Let’s admit it, women are not safe anywhere and from anyone and it’s not ok or acceptable! The ‘Me Too’ movement has once again highlighted the widespread prevalence, extent, and magnitude of the problem.

The assault against women has also been a recurrent theme in our myths, folktales, and legends. Though the sexual assault has never been endorsed or had the approval of any religion. But it was prevalent in varying degrees across societies and cultures since time immemorial.

Patricia Monaghan, in her book, ‘The Book of Goddesses and Heroines’ writes about Akycha, a solar goddess worshipped in Greenland, Canada, and Alaska. Akycha was a young woman and moon was her brother. She lived alone on the earth. One day in the dark of night, a young man broke into her house and raped her. This crime was frequently repeated, but she could never see the face of the man. To determine the identity of the man, she smeared his face with the soot of the oil lamp. Next morning, she saw the blackened face of her brother. She cut off her left breast and threw it towards him. Then she grabbed a burning wood and ran towards him. Both ran towards the sky and are still following each other.

Hina is another dawn goddess from Polynesia who was raped by her father. She got embarrassed when she came to know of the identity of her father. She ran away to the underworld. Another version of the myth presents Hina as the wife of Maui. Hina was bathing in a pool one day when the father of all eels molested her by pressing her genitals.

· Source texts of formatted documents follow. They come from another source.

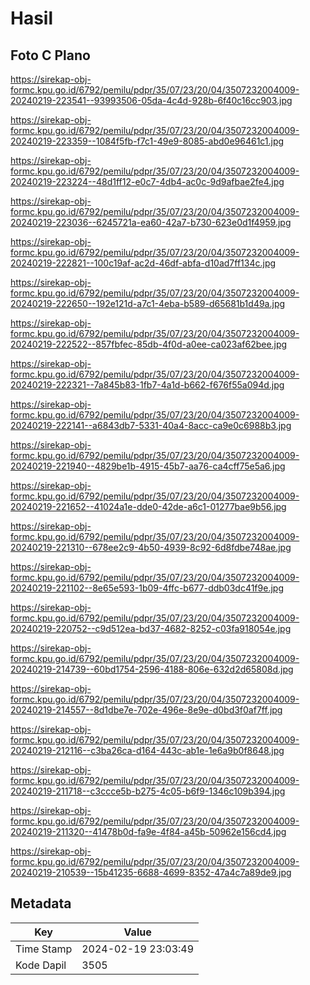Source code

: # Hasil

## Foto C Plano

https://sirekap-obj-formc.kpu.go.id/6792/pemilu/pdpr/35/07/23/20/04/3507232004009-20240219-223541--93993506-05da-4c4d-928b-6f40c16cc903.jpg

https://sirekap-obj-formc.kpu.go.id/6792/pemilu/pdpr/35/07/23/20/04/3507232004009-20240219-223359--1084f5fb-f7c1-49e9-8085-abd0e96461c1.jpg

https://sirekap-obj-formc.kpu.go.id/6792/pemilu/pdpr/35/07/23/20/04/3507232004009-20240219-223224--48d1ff12-e0c7-4db4-ac0c-9d9afbae2fe4.jpg

https://sirekap-obj-formc.kpu.go.id/6792/pemilu/pdpr/35/07/23/20/04/3507232004009-20240219-223036--6245721a-ea60-42a7-b730-623e0d1f4959.jpg

https://sirekap-obj-formc.kpu.go.id/6792/pemilu/pdpr/35/07/23/20/04/3507232004009-20240219-222821--100c19af-ac2d-46df-abfa-d10ad7ff134c.jpg

https://sirekap-obj-formc.kpu.go.id/6792/pemilu/pdpr/35/07/23/20/04/3507232004009-20240219-222650--192e121d-a7c1-4eba-b589-d65681b1d49a.jpg

https://sirekap-obj-formc.kpu.go.id/6792/pemilu/pdpr/35/07/23/20/04/3507232004009-20240219-222522--857fbfec-85db-4f0d-a0ee-ca023af62bee.jpg

https://sirekap-obj-formc.kpu.go.id/6792/pemilu/pdpr/35/07/23/20/04/3507232004009-20240219-222321--7a845b83-1fb7-4a1d-b662-f676f55a094d.jpg

https://sirekap-obj-formc.kpu.go.id/6792/pemilu/pdpr/35/07/23/20/04/3507232004009-20240219-222141--a6843db7-5331-40a4-8acc-ca9e0c6988b3.jpg

https://sirekap-obj-formc.kpu.go.id/6792/pemilu/pdpr/35/07/23/20/04/3507232004009-20240219-221940--4829be1b-4915-45b7-aa76-ca4cff75e5a6.jpg

https://sirekap-obj-formc.kpu.go.id/6792/pemilu/pdpr/35/07/23/20/04/3507232004009-20240219-221652--41024a1e-dde0-42de-a6c1-01277bae9b56.jpg

https://sirekap-obj-formc.kpu.go.id/6792/pemilu/pdpr/35/07/23/20/04/3507232004009-20240219-221310--678ee2c9-4b50-4939-8c92-6d8fdbe748ae.jpg

https://sirekap-obj-formc.kpu.go.id/6792/pemilu/pdpr/35/07/23/20/04/3507232004009-20240219-221102--8e65e593-1b09-4ffc-b677-ddb03dc41f9e.jpg

https://sirekap-obj-formc.kpu.go.id/6792/pemilu/pdpr/35/07/23/20/04/3507232004009-20240219-220752--c9d512ea-bd37-4682-8252-c03fa918054e.jpg

https://sirekap-obj-formc.kpu.go.id/6792/pemilu/pdpr/35/07/23/20/04/3507232004009-20240219-214739--60bd1754-2596-4188-806e-632d2d65808d.jpg

https://sirekap-obj-formc.kpu.go.id/6792/pemilu/pdpr/35/07/23/20/04/3507232004009-20240219-214557--8d1dbe7e-702e-496e-8e9e-d0bd3f0af7ff.jpg

https://sirekap-obj-formc.kpu.go.id/6792/pemilu/pdpr/35/07/23/20/04/3507232004009-20240219-212116--c3ba26ca-d164-443c-ab1e-1e6a9b0f8648.jpg

https://sirekap-obj-formc.kpu.go.id/6792/pemilu/pdpr/35/07/23/20/04/3507232004009-20240219-211718--c3ccce5b-b275-4c05-b6f9-1346c109b394.jpg

https://sirekap-obj-formc.kpu.go.id/6792/pemilu/pdpr/35/07/23/20/04/3507232004009-20240219-211320--41478b0d-fa9e-4f84-a45b-50962e156cd4.jpg

https://sirekap-obj-formc.kpu.go.id/6792/pemilu/pdpr/35/07/23/20/04/3507232004009-20240219-210539--15b41235-6688-4699-8352-47a4c7a89de9.jpg


## Metadata

| Key        | Value               |
| ---------- | ------------------- |
| Time Stamp | 2024-02-19 23:03:49 |
| Kode Dapil | 3505                |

In the book, ‘Women Who Ran with the Wolves’ by Estes, Clarissa, she writes about a Greek tale of Persephone, who was the daughter of Mother Earth Demeter. Persephone was playing in a garden of flowers one day. The earth starts shaking, and from deep within the ground, emerges Hades, the God of the Underworld. Hades was tall and mighty and was riding a chariot driven by four horses.

Hades seized the young girl, into his chariot. The girl desperately cried for help with her veiled and sandals flying. The chariot plunged back into the darkness of the earth,
Seizing the terrified girl, he plunged back with her under the ground and into obscurity. Her mother Demeter could hear the cries through stone and water but could not see her daughter. Demeter overcome by grief due to loss of her daughter began the long and crazy search for her daughter. This is popularly known as the Rape of Persephone in classical Greek mythology.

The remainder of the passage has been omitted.